Health discussions between women and the men they love can be a tug of war, as complicated as fights about finances or asking for directions. For many men used to being strong and in charge, going head on against medical fears is overwhelming.
It has taken three long years to convince my husband to pack sunscreen in his golf bag and actually put it on while he’s out. He just didn’t believe that black people could get skin cancer. My biggest on-going challenge now is getting him to give up cigarettes. I’ve tried everything from e-mailing articles on the links between smoking and heart disease, strokes and cancer to trying to shame him by hanging my head out the window when I ride in his smoky car. Sometimes I just start coughing until I pass out, but he doesn’t get the hint.
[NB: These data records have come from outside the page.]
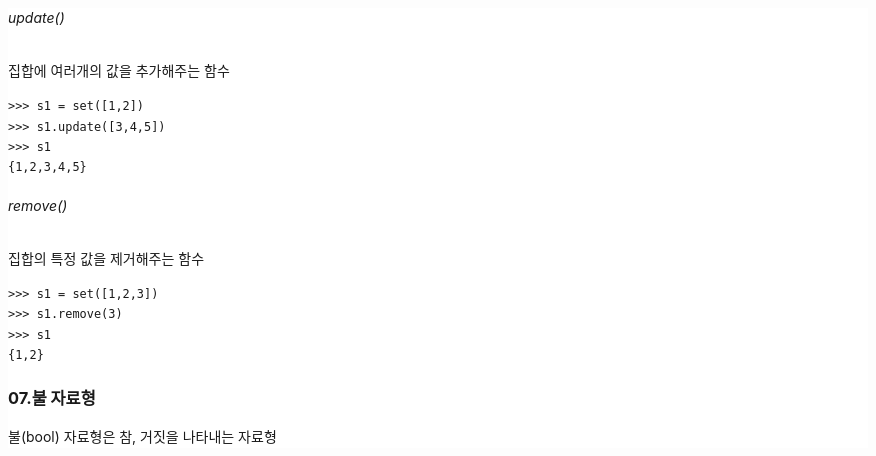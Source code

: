 ###### update()
집합에 여러개의 값을 추가해주는 함수
```
>>> s1 = set([1,2])
>>> s1.update([3,4,5])
>>> s1
{1,2,3,4,5}
```

###### remove()
집합의 특정 값을 제거해주는 함수 
```
>>> s1 = set([1,2,3])
>>> s1.remove(3)
>>> s1
{1,2}
```


### 07.불 자료형
불(bool) 자료형은 참, 거짓을 나타내는 자료형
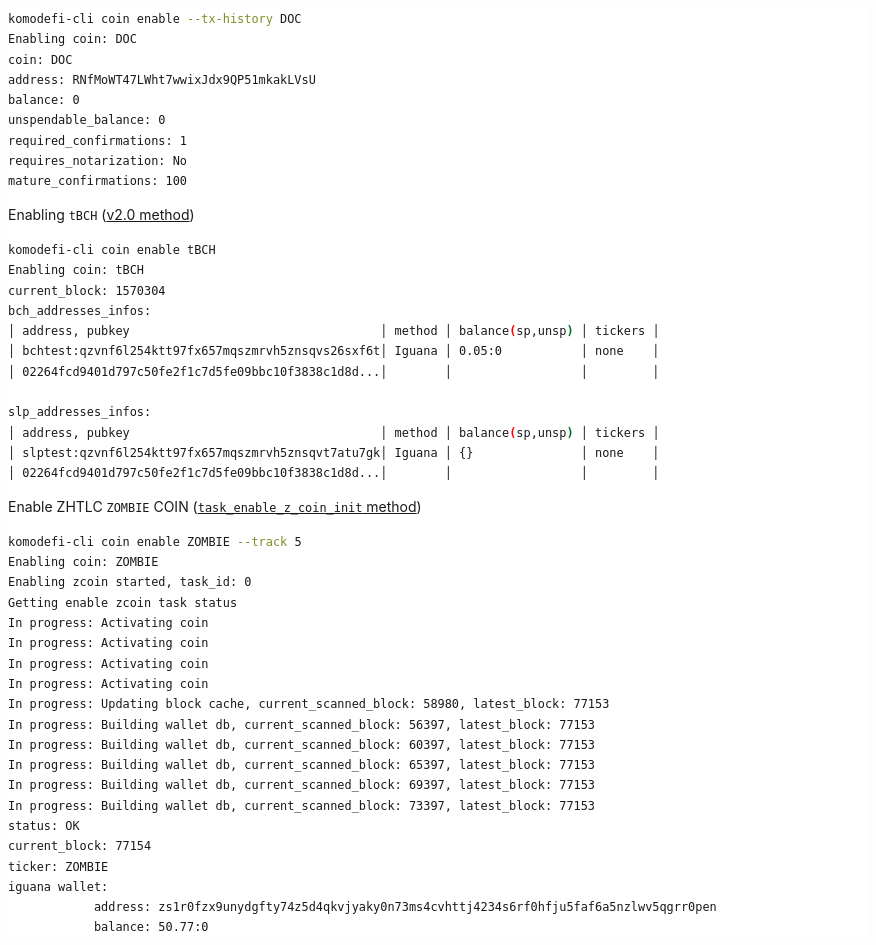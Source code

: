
 ```sh
komodefi-cli coin enable --tx-history DOC  
Enabling coin: DOC  
coin: DOC  
address: RNfMoWT47LWht7wwixJdx9QP51mkakLVsU  
balance: 0  
unspendable_balance: 0  
required_confirmations: 1  
requires_notarization: No  
mature_confirmations: 100
```

Enabling `tBCH` ([v2.0 method](https://developers.komodoplatform.com/basic-docs/atomicdex-api-20/enable_bch_with_tokens.html))

```sh
komodefi-cli coin enable tBCH  
Enabling coin: tBCH  
current_block: 1570304  
bch_addresses_infos:    
│ address, pubkey                                   │ method │ balance(sp,unsp) │ tickers │  
│ bchtest:qzvnf6l254ktt97fx657mqszmrvh5znsqvs26sxf6t│ Iguana │ 0.05:0           │ none    │  
│ 02264fcd9401d797c50fe2f1c7d5fe09bbc10f3838c1d8d...│        │                  │         │  
  
slp_addresses_infos:    
│ address, pubkey                                   │ method │ balance(sp,unsp) │ tickers │  
│ slptest:qzvnf6l254ktt97fx657mqszmrvh5znsqvt7atu7gk│ Iguana │ {}               │ none    │  
│ 02264fcd9401d797c50fe2f1c7d5fe09bbc10f3838c1d8d...│        │                  │         │
```

Enable ZHTLC `ZOMBIE` COIN ([`task_enable_z_coin_init` method](https://developers.komodoplatform.com/basic-docs/atomicdex-api-20-dev/zhtlc_coins.html#task-enable-z-coin-init))

```sh
komodefi-cli coin enable ZOMBIE --track 5  
Enabling coin: ZOMBIE  
Enabling zcoin started, task_id: 0  
Getting enable zcoin task status  
In progress: Activating coin  
In progress: Activating coin  
In progress: Activating coin  
In progress: Activating coin  
In progress: Updating block cache, current_scanned_block: 58980, latest_block: 77153  
In progress: Building wallet db, current_scanned_block: 56397, latest_block: 77153  
In progress: Building wallet db, current_scanned_block: 60397, latest_block: 77153  
In progress: Building wallet db, current_scanned_block: 65397, latest_block: 77153  
In progress: Building wallet db, current_scanned_block: 69397, latest_block: 77153  
In progress: Building wallet db, current_scanned_block: 73397, latest_block: 77153  
status: OK  
current_block: 77154  
ticker: ZOMBIE  
iguana wallet:    
            address: zs1r0fzx9unydgfty74z5d4qkvjyaky0n73ms4cvhttj4234s6rf0hfju5faf6a5nzlwv5qgrr0pen  
            balance: 50.77:0
```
As frustrating as it can be, I’ve accepted that I will have to do the heavy lifting. And, if we’re going to break the trend of black men denying worrying symptoms until they are in the emergency room in the throes of a major medical crisis, there are a few things we women can do.
1. Speak Up When Something Seems Off—Women are often the first ones to notice when the man they love isn’t feeling well, even if he isn’t willing to admit it. Pay attention to what’s going on with the men in your life, and don’t be afraid to gently ask questions. When my gut tells me something is going on with my husband’s health, I am usually right. I tell him I think he should go to the doctor, and then I make the appointment myself. Be careful not to make your concern for his well-being sound like negativity or criticism.
2. Don’t Get Righteous—Jumping on your soapbox seldom works. One woman told me that after reading an article on the link between obesity, diabetes and junk food, she announced to her family that she was throwing out everything in the fridge and cupboards and was putting her husband and sons on a strict diet. The guys’ response? “They shot me down with a quickness,” she said. Instead of fixing and saving your man, work together on a health plan that you can both live with. I’ve learned that my preaching doesn’t work. Now, I routinely send my husband and other friends and relatives articles on heart disease, smoking and other health concerns, so they can learn and process the health information themselves.
3. Quietly Flip the Script—If you want to change the way he eats, load your grocery cart with fresh, healthy foods. Experiment with cooking lower-fat, lower-sodium versions of the meals he loves. Keep water on hand as an alternative to sodas and other sugar-laden drinks. If he won’t go to the doctor, ask him to go with you to your family doctor appointment. And before you start harping on him to take his meds, try setting them out in a visible place, along with yours, the night before.
4. Pick Your Shots—Good health isn’t built in a day. If your man is a couch potato who drinks, smokes and always finds a reason not to visit the doctor, don’t attack him on all fronts. Work with him to tackle one thing at a time.